___ DATA FOR PROCESSING

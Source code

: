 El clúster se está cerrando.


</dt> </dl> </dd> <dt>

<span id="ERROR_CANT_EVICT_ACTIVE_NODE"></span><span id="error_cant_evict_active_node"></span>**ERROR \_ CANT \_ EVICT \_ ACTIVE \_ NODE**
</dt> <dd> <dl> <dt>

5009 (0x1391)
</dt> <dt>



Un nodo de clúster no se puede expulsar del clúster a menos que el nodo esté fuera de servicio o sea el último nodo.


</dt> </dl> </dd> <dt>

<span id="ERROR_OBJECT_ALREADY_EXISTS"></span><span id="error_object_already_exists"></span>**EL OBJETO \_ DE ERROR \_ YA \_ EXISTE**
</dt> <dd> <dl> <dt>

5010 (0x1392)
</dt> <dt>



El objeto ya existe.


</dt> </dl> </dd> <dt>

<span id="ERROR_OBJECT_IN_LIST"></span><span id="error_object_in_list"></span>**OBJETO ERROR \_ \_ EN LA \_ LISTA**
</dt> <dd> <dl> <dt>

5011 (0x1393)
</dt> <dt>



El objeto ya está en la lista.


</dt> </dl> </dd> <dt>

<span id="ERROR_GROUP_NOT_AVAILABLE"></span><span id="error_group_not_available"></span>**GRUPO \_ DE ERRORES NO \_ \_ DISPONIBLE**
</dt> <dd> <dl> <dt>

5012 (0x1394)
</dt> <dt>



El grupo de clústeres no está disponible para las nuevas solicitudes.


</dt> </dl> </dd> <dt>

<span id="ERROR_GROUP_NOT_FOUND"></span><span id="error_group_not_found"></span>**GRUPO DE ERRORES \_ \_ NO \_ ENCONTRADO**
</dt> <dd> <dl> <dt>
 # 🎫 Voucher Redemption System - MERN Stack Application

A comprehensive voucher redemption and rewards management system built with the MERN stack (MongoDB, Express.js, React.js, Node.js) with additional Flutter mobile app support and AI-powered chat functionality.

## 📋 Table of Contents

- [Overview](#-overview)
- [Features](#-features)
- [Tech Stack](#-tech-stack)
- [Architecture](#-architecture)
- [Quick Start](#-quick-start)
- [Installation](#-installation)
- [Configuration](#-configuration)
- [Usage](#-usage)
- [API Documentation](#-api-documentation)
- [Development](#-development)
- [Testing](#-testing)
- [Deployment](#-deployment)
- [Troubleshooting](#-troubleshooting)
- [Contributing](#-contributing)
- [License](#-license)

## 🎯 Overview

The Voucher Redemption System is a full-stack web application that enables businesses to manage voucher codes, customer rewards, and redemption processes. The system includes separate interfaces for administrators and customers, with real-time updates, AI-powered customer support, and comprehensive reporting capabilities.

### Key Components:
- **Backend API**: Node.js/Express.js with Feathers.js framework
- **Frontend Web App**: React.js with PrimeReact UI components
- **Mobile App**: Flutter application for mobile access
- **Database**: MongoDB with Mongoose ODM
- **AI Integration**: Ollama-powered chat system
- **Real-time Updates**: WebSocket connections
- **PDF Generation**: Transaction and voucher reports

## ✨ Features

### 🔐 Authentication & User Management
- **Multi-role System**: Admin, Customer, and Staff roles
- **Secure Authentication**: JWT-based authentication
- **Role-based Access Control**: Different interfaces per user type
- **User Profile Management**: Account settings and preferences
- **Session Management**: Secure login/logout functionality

______

§ WHAT THE EXERCISE ASKS:
Scan the lines above for the word "mobile". Return each one that has it.

§ EXPECTED OUTPUT:
A comprehensive voucher redemption and rewards management system built with the MERN stack (MongoDB, Express.js, React.js, Node.js) with additional Flutter mobile app support and AI-powered chat functionality.
- **Mobile App**: Flutter application for mobile access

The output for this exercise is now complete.